# Mayhaw Jelly from Mayhaw Georgia



## Son (Feb 21, 2008)

Our camp likes mayhaw jelly on those hot bisquits in the mornings. I've had the berries frozen and just got around to making a couple batches..


----------



## Sugar Hill Scouter (Feb 21, 2008)

Looks good. You ever go to the Mayhaw festival in Colquitt ??


----------



## twtabb (Feb 21, 2008)

This dry weather has put a hurting on the mayhaw business.


----------



## Nicodemus (Feb 21, 2008)

Fine lookin` jelly. We have about 8 or 10 gallons of juice stockpiled for hard times.


----------



## holton27596 (Feb 21, 2008)

looks great it has been several years since I had any. I was in fla. last spring and every palce we went was sold out.


----------



## twtabb (Feb 21, 2008)

I may have some berrys and jelly for sale this year. Anyone interested?


----------



## dixiesportsman (Feb 21, 2008)

yes i am interested in buying some, not too plentiful in north georgia.


----------



## holton27596 (Feb 22, 2008)

I most definitely want to buy some jelly! Love the stuff. Great with cream cheese on a biscuit. Mouth waters just thinking about it.


----------



## marknga (Feb 22, 2008)

My wife loves the jelly! I would want to buy some if available.

Mark


----------



## Handgunner (Feb 26, 2008)

I would buy a jar if available.  Doesn't matter from who... I've been told it's some great stuff so I wouldn't mind trying it.

Never had it.


----------



## Son (Feb 27, 2008)

Last time I went to the Mayhaw festival was about six years ago. And it was a messy, rainy day if I remember right.
I like my homemade stuff. I made wild grape, dewberry, mayhaw, crabapple and plum jelly. I don't cut my juice either, it's boiled down to a good wholesome juice. I only strain my juice once because I want some of that fruit fiber in my jelly. I've seen some folks strain their juice til it's completely clear. To me, that's throwing away a lot of the good. I don't sell jelly, but we really tear it up around home. Grandkids love it, and the hunt camp gets a smell each season. One deer season a few years back, I noticed the jelly was going pretty fast. Finally caught the guy who was taking it home. Most folks don't realize what it takes to get those berries. I've been up to my bee hind in tanic water with gators , snakes and briars many times. By myself I might add unless my youngest daughter happens to be around. She would follow me to the moon if it were possible. Last year it was dry so I shook the trees over a green plastic tarp. Worked pretty well except I also got lots of leaves, limbs and thorns too. I go before the berries fall and clear dead limbs and other debree from under my favorite trees. Makes it easier to get em when they fall later.


----------



## chambers270 (Mar 7, 2008)

I would love to get a jar from someone.

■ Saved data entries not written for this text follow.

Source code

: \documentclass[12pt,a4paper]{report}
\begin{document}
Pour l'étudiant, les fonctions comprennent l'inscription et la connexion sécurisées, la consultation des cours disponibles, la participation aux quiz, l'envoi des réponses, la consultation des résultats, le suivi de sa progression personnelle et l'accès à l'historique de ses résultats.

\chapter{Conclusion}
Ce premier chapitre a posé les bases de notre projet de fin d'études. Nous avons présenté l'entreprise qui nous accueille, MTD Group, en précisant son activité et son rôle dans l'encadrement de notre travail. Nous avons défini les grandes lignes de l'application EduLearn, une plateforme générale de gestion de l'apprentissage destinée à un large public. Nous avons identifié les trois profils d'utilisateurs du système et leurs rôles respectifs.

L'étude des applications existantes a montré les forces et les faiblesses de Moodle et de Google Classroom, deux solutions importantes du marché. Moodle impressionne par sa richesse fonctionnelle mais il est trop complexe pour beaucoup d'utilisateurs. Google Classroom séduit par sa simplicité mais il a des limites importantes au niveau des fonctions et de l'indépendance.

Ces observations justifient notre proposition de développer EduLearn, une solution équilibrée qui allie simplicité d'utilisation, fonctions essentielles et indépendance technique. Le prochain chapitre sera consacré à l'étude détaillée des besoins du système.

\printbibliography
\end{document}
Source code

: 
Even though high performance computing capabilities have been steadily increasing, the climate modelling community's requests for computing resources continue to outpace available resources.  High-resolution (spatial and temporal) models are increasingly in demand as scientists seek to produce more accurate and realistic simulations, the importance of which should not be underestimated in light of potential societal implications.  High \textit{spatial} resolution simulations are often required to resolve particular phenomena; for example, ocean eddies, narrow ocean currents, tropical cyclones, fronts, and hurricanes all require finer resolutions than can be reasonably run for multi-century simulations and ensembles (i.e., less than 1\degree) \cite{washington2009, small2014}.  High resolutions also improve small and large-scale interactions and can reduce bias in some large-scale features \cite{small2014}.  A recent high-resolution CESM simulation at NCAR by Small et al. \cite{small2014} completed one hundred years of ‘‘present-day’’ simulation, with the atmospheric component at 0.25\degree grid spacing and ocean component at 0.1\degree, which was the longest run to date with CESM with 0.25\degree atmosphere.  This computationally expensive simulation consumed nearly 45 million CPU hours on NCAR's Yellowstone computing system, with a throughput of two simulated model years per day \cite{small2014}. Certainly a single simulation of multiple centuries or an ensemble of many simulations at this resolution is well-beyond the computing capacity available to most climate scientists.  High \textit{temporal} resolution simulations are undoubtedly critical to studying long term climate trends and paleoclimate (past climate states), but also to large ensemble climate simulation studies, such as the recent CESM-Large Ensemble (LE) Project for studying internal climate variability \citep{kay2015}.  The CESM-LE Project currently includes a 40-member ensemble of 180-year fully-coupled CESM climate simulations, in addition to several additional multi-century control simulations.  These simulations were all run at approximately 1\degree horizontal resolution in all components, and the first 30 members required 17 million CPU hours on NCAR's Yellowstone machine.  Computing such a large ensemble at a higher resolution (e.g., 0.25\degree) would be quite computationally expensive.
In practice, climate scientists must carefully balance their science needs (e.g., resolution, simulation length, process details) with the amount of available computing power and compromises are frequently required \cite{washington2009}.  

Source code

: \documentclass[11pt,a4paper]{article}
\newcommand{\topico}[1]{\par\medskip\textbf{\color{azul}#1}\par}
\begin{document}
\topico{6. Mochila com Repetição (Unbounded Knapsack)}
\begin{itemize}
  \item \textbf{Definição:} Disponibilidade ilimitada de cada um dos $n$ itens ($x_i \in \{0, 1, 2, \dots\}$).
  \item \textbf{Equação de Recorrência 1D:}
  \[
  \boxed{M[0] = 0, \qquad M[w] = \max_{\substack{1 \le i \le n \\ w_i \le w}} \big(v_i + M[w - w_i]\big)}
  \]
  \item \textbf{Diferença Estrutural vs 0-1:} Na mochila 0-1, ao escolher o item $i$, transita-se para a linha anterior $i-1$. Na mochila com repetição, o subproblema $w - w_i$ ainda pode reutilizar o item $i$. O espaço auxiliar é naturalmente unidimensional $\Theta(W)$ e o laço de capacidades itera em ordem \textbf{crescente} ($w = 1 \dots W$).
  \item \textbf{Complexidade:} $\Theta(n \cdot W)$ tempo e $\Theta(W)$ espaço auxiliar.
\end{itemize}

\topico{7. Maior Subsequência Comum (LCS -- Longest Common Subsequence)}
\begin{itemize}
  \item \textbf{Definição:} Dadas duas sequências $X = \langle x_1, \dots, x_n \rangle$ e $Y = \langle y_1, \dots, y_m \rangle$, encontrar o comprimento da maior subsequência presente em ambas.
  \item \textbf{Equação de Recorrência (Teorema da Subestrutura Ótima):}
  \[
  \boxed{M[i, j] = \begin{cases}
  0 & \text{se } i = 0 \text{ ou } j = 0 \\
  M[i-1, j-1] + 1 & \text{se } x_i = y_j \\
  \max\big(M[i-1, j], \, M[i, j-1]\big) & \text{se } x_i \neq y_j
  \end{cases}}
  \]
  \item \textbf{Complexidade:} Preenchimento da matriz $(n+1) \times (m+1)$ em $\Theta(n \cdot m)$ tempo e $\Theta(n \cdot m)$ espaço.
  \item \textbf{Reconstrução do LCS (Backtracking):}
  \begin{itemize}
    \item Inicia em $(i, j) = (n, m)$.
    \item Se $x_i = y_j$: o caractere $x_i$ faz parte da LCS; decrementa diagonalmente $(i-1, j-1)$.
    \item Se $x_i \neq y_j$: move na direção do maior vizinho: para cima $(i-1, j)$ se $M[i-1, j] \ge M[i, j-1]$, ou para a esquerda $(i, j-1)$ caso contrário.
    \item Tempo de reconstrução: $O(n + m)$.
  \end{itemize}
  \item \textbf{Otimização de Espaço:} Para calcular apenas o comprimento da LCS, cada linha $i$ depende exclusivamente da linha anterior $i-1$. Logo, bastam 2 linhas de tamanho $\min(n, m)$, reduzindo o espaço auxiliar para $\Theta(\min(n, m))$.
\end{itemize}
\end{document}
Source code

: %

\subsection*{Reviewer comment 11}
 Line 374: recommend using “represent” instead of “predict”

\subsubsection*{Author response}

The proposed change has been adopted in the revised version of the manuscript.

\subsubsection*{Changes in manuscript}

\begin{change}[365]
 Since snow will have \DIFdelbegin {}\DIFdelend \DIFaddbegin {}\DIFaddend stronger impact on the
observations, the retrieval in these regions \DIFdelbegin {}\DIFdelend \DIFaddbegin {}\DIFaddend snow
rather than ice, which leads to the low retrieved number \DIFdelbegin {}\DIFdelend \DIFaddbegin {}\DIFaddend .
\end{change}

PM me please.


----------



## Son (Mar 8, 2008)

Mayhaws are in full bloom, looks like the frost hasn't hurt them yet. Hope it's a good year for em. 
Secrets to good quality mayhaw jelly. Harvest fully ripe and partially ripe for best results. Two gallons of berries should make about 10 cups of juice. Boiling over med heat with just enough water added to get em started. Strain the berries once through a material like a white sheet material. Some folks like to strain several times for very clear jelly. But i like my jelly with a full mayhaw taste, so I only strain once. Follow directions on the pectin box. Or do as i do, five cups of juice and seven cups of sugar, one box of pectin. Bring the juice to a boil, add pectin, slowly add sugar while stirring. Bring back to a rolling boil that can't be stirred down, then boil for one more minute. Skim, put in sterile jars, tighten lids on clean threads. I like to sit my jars in about 1 inch of warm water before adding hot jelly.


----------



## Pepper (Apr 7, 2008)

man thats some good looking jelly 
Cat head biscuits real butter sweet with salt ,mayhaw jelly ,soft scrabbled eggs ,mesquite smoked bacon , grits with just real butter real hash browns , If dying tomorrow that would be my last meal ..


----------



## redneckcamo (Apr 7, 2008)

would love a jar if anyone is sellin or takin orders .... i will send money order or do paypal in advance ....gimme a p m ....or will swap some of mamas homade fer a jar .....man we need a JELLY SWAP STICKY !!!!!!!!!!!!!


----------



## dannybrig11 (Apr 8, 2008)

Go to Local Harvest.org...You can order it there.  Bit expensive but it tastes good. Just a FYI


----------



## Son (Apr 8, 2008)

Sorry Ya'll, but after my Kids, Grandkids and Friends get through I usually don't have much left. 
On the positive side, The Mayhaws had a good bloom this Spring and plenty of rain. I'm looking forward to wading the ponds and harvesting some more berries.
Best recipe I've found so far, that easy for an old hunter is. Five cups of juice, seven cups of sugar, one pack of surejell. Bring the juice to a boil, slowly add the surejell while stirring. Add sugar while stirring and bring to a rolling boil. Continue stirring a rolling boil that can't be stirred down for one full minute. Take off heat and put in sterlized jars, put lids on. I like to warm my jars before putting the hot jelly in, it keeps from breaking jars. Clean around the lids and jar sides, check tightness of lids and set aside. In a few minutes you will hear a pop as the lid seals...
Also hoping to get some dewberries this year, super good too.


----------



## OkieHunter (May 16, 2008)

Never heard of it here in Oklahoma, I think you need to send me a jar to try out


----------



## Doyle (May 16, 2008)

I can ususally find it for sale at the farmer's market in Thomasville.


----------



## Superposed (May 16, 2008)

*Don't know what mayhaw berries look like.*

Could someone post a pic of Mayhaw berries.  I don't know what they look like.  Thanks!


----------



## holton27596 (May 20, 2008)

If anyone has any for sale, put me at the top of the list. I have not had any mayhaw jelly in nearly 5 years now.


----------



## Son (May 20, 2008)

*Mayhaws*







We harvested a couple tubs of em.

I'll have about 10 pints that will be sold in Donalsonville Ga at the Gateway Restaurant one day this week. Just selling enough to cover the cost of my jars, sugar etc..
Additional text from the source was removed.